Across all of the records below, determine the number of lines containing the string "amazon"; reply with that number only.

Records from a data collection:
■ ■ ■ ■ ■
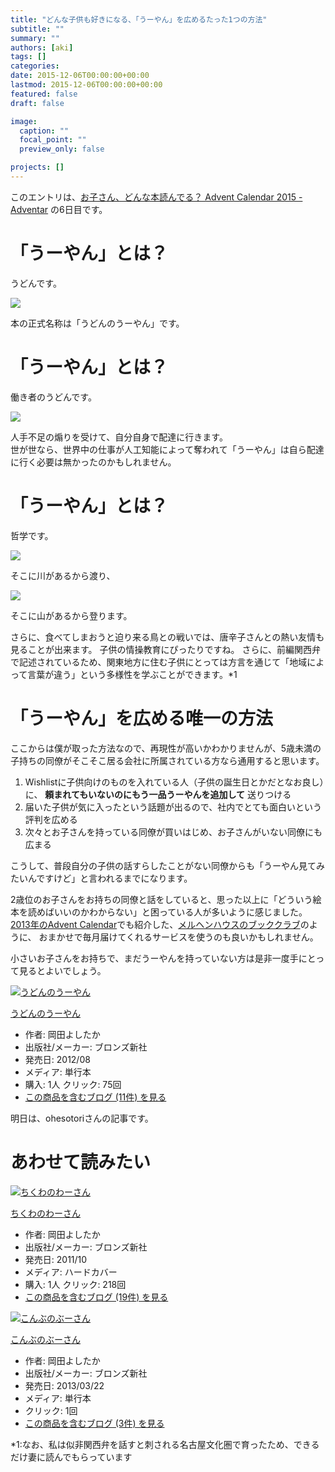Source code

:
 ```yaml
---
title: "どんな子供も好きになる、「うーやん」を広めるたった1つの方法"
subtitle: ""
summary: ""
authors: [aki]
tags: []
categories: 
date: 2015-12-06T00:00:00+00:00
lastmod: 2015-12-06T00:00:00+00:00
featured: false
draft: false

image:
  caption: ""
  focal_point: ""
  preview_only: false

projects: []
---
```

このエントリは、[お子さん、どんな本読んでる？ Advent Calendar 2015 - Adventar](http://www.adventar.org/calendars/773) の6日目です。

# 「うーやん」とは？

うどんです。

![](/img/uyan-dominates-the-world/20151205171506.jpg)

本の正式名称は「うどんのうーやん」です。

# 「うーやん」とは？

働き者のうどんです。

![](/img/uyan-dominates-the-world/20151205171532.jpg)

人手不足の煽りを受けて、自分自身で配達に行きます。  
世が世なら、世界中の仕事が人工知能によって奪われて「うーやん」は自ら配達に行く必要は無かったのかもしれません。

# 「うーやん」とは？

哲学です。

![](/img/uyan-dominates-the-world/20151205171619.jpg)

そこに川があるから渡り、

![](/img/uyan-dominates-the-world/20151205171645.jpg)

そこに山があるから登ります。

さらに、食べてしまおうと迫り来る鳥との戦いでは、唐辛子さんとの熱い友情も見ることが出来ます。 子供の情操教育にぴったりですね。 さらに、前編関西弁で記述されているため、関東地方に住む子供にとっては方言を通じて「地域によって言葉が違う」という多様性を学ぶことができます。\*1

# 「うーやん」を広める唯一の方法

ここからは僕が取った方法なので、再現性が高いかわかりませんが、5歳未満の子持ちの同僚がそこそこ居る会社に所属されている方なら通用すると思います。

1. Wishlistに子供向けのものを入れている人（子供の誕生日とかだとなお良し）に、 **頼まれてもいないのにもう一品うーやんを追加して** 送りつける
2. 届いた子供が気に入ったという話題が出るので、社内でとても面白いという評判を広める
3. 次々とお子さんを持っている同僚が買いはじめ、お子さんがいない同僚にも広まる

こうして、普段自分の子供の話すらしたことがない同僚からも「うーやん見てみたいんですけど」と言われるまでになります。

2歳位のお子さんをお持ちの同僚と話をしていると、思った以上に「どういう絵本を読めばいいのかわからない」と困っている人が多いように感じました。[2013年のAdvent Calendar](http://chezou.hatenablog.com/entry/20131208/1416661536)でも紹介した、[メルヘンハウスのブッククラブ](https://bookclub.meruhenhouse.co.jp/)のように、 おまかせで毎月届けてくれるサービスを使うのも良いかもしれません。

小さいお子さんをお持ちで、まだうーやんを持っていない方は是非一度手にとって見るとよいでしょう。

[![うどんのうーやん](https://ecx.images-amazon.com/images/I/61nkvFNt59L._SL160_.jpg "うどんのうーやん")](http://www.amazon.co.jp/exec/obidos/ASIN/4893095501/chezou-22/)

[うどんのうーやん](http://www.amazon.co.jp/exec/obidos/ASIN/4893095501/chezou-22/)

- 作者: 岡田よしたか
- 出版社/メーカー: ブロンズ新社
- 発売日: 2012/08
- メディア: 単行本
- 購入: 1人 クリック: 75回
- [この商品を含むブログ (11件) を見る](http://d.hatena.ne.jp/asin/4893095501/chezou-22)

明日は、ohesotoriさんの記事です。

# あわせて読みたい

[![ちくわのわーさん](https://ecx.images-amazon.com/images/I/51i05FC%2BzaL._SL160_.jpg "ちくわのわーさん")](http://www.amazon.co.jp/exec/obidos/ASIN/4893095285/chezou-22/)

[ちくわのわーさん](http://www.amazon.co.jp/exec/obidos/ASIN/4893095285/chezou-22/)

- 作者: 岡田よしたか
- 出版社/メーカー: ブロンズ新社
- 発売日: 2011/10
- メディア: ハードカバー
- 購入: 1人 クリック: 218回
- [この商品を含むブログ (19件) を見る](http://d.hatena.ne.jp/asin/4893095285/chezou-22)

[![こんぶのぶーさん](https://ecx.images-amazon.com/images/I/51UiqizmxwL._SL160_.jpg "こんぶのぶーさん")](http://www.amazon.co.jp/exec/obidos/ASIN/4893095617/chezou-22/)

[こんぶのぶーさん](http://www.amazon.co.jp/exec/obidos/ASIN/4893095617/chezou-22/)

- 作者: 岡田よしたか
- 出版社/メーカー: ブロンズ新社
- 発売日: 2013/03/22
- メディア: 単行本
- クリック: 1回
- [この商品を含むブログ (3件) を見る](http://d.hatena.ne.jp/asin/4893095617/chezou-22)

\*1:なお、私は似非関西弁を話すと刺される名古屋文化圏で育ったため、できるだけ妻に読んでもらっています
■ ■ ■ ■ ■
Answer below: 6